A l’époque, celle-ci menait une répression féroce avec ses alliés locaux contre son mouvement de résistance. « Quand j’étais au lycée à Yaoundé, on nous en parlait comme de maquisards terroristes qui assassinaient des gens et semaient la zizanie dans le pays, se souvient Blick Bassy. Plus tard, j’ai recueilli quelques bribes de la vérité en posant des questions à ma mère. » Elle était avec sa famille originaire d’un village proche de celui de Nyobè, et lui a raconté les deux années de son enfance passées cachée dans la forêt avec son grand-père pour fuir la répression et la torture que subissaient tous ceux susceptibles de connaître le rebelle.

« Un vrai visionnaire »

En mûrissant, Blick Bassy a pris conscience de « l’importance de se reconnecter avec son histoire pour s’émanciper » : il a décidé de s’intéresser à cet épisode, déformé ou occulté par la France autant que par le Cameroun selon lui. Il est le fil conducteur de Cameroun – 1958, présenté à Africolor, « une sorte de talking gig, de conversation musicale pour laquelle nous serons assis au milieu du public et non pas sur scène ». Le musicien contera et chantera la mémoire et l’histoire de Um Nyobè, « qui, au-delà de son combat, était un vrai visionnaire, parlait des choses que nous vivons terriblement aujourd’hui, comme le tribalisme au Cameroun ».

Cameroun – 1958 préfigure la sortie en mars 2019 du nouvel album de Blick Bassy (chez Tôt ou tard, avec Nø Førmat!), hanté par l’ombre de son héros, puisque la majorité des titres y font référence. Le chanteur le présentera ensuite en tournée dont un concert à La Cigale à Paris, le 15 avril. Pour la création à Africolor, le musicien sera entouré de Binda Ngazolo – « un conteur juste incroyable ! » –, d’Alexis Anerilles (claviers, trompette), d’Edwin Dharil Denguemo (cajon) et de Johan Blanc (trombone).

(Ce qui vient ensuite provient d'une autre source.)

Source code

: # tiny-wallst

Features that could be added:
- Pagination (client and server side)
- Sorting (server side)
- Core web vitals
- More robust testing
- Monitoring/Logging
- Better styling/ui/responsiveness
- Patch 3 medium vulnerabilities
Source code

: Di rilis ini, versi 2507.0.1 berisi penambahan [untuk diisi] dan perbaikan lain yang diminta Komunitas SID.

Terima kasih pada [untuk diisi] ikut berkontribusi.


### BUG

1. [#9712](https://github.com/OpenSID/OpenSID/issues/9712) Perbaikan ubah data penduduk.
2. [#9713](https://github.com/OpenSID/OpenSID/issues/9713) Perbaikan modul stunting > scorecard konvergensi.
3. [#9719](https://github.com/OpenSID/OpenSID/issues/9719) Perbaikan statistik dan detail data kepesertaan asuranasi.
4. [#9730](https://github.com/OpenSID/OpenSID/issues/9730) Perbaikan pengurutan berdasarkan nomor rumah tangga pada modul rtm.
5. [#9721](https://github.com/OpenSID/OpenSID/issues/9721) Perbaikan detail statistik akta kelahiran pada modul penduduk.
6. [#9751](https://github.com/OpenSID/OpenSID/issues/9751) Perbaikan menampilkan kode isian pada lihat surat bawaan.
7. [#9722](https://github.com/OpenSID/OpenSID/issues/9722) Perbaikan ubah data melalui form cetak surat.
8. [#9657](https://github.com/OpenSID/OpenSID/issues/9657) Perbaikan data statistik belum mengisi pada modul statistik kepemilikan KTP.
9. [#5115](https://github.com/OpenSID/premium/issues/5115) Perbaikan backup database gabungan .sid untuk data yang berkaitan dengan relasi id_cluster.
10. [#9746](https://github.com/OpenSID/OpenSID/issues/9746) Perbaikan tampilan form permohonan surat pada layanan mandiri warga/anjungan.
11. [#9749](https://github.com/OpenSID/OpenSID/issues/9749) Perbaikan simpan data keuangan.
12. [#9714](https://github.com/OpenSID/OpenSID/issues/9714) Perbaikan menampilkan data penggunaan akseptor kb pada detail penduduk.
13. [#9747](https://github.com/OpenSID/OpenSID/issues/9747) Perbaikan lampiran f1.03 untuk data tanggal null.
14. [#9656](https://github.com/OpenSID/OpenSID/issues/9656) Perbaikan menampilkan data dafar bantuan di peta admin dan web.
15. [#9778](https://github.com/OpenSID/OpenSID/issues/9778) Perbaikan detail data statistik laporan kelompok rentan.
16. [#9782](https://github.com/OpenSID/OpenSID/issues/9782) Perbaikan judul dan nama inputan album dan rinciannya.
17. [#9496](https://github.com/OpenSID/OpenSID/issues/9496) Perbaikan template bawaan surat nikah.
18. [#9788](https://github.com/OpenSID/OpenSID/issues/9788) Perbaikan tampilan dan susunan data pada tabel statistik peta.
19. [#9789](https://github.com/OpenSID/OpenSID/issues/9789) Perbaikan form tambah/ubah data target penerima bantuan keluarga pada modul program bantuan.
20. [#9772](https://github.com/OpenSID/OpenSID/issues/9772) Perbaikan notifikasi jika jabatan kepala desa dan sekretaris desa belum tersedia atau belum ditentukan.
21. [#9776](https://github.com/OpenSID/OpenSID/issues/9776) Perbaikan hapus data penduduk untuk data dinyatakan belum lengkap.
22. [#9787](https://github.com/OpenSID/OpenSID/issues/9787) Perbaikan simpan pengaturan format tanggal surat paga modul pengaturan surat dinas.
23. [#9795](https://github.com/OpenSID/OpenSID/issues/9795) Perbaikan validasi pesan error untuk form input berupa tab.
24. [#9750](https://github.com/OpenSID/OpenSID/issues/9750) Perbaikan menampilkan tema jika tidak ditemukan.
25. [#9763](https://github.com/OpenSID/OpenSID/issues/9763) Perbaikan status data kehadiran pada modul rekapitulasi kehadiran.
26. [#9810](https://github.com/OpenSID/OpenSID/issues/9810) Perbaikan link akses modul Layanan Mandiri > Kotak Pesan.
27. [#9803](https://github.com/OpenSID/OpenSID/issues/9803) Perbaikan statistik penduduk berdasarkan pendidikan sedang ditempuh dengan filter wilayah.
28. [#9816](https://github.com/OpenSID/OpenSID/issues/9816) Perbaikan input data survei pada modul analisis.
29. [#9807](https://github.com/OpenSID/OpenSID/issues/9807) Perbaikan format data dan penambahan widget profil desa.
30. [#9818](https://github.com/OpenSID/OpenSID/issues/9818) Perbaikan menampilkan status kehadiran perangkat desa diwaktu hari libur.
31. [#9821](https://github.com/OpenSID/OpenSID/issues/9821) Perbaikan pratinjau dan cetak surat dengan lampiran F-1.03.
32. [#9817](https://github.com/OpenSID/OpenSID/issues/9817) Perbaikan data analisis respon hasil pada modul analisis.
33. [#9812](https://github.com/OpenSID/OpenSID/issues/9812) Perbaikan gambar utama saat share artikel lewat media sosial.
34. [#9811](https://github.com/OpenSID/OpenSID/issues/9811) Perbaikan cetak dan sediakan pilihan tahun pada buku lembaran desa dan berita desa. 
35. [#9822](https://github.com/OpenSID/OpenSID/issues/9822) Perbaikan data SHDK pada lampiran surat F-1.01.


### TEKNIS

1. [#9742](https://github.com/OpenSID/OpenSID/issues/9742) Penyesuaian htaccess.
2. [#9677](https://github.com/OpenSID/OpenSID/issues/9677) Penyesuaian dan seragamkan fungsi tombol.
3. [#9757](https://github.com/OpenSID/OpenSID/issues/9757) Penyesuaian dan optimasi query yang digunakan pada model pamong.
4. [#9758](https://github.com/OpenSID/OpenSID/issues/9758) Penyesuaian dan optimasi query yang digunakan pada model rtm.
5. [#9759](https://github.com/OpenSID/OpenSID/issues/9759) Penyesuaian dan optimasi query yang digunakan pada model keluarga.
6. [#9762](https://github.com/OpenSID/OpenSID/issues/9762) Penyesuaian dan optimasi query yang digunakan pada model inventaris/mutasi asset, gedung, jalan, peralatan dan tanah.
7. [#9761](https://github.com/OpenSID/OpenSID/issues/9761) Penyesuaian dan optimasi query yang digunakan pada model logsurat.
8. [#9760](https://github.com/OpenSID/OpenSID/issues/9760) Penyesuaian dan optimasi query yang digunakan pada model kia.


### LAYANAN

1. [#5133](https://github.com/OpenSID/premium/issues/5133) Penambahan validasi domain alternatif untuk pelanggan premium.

Krotal, le rappeur camerounais que Blick Bassy a convié, a obtenu son visa « in extremis »

Krotal, le rappeur camerounais que Blick Bassy avait également convié, a failli manquer à l’appel. Il s’est vu opposer deux refus successifs de visa, non motivés. Et ce « malgré l’obligation qu’ont les consulats français de remplir un vague formulaire notifiant la raison du refus » s’insurgeait, le 28 novembre, Sébastien Lagrave, directeur d’Africolor. Le lendemain après-midi, in extremis, une bonne nouvelle : Krotal vient d’obtenir son visa. « La mobilisation de tous a payé. Même si cela a des répercussions financières sur le festival, car le billet initial est perdu », soulignent les organisateurs.

Blick Bassy - Ndjèl (Clip officiel)
Durée : 03:29

« Cameroun – 1958 », de Blick Bassy, le 1er décembre à 20 h 30, FGO-Barbara, Paris 18e. Présenté dans le cadre d’un focus Cameroun, à Paris et Aubervilliers, les 1er et 2 décembre, au festival Africolor.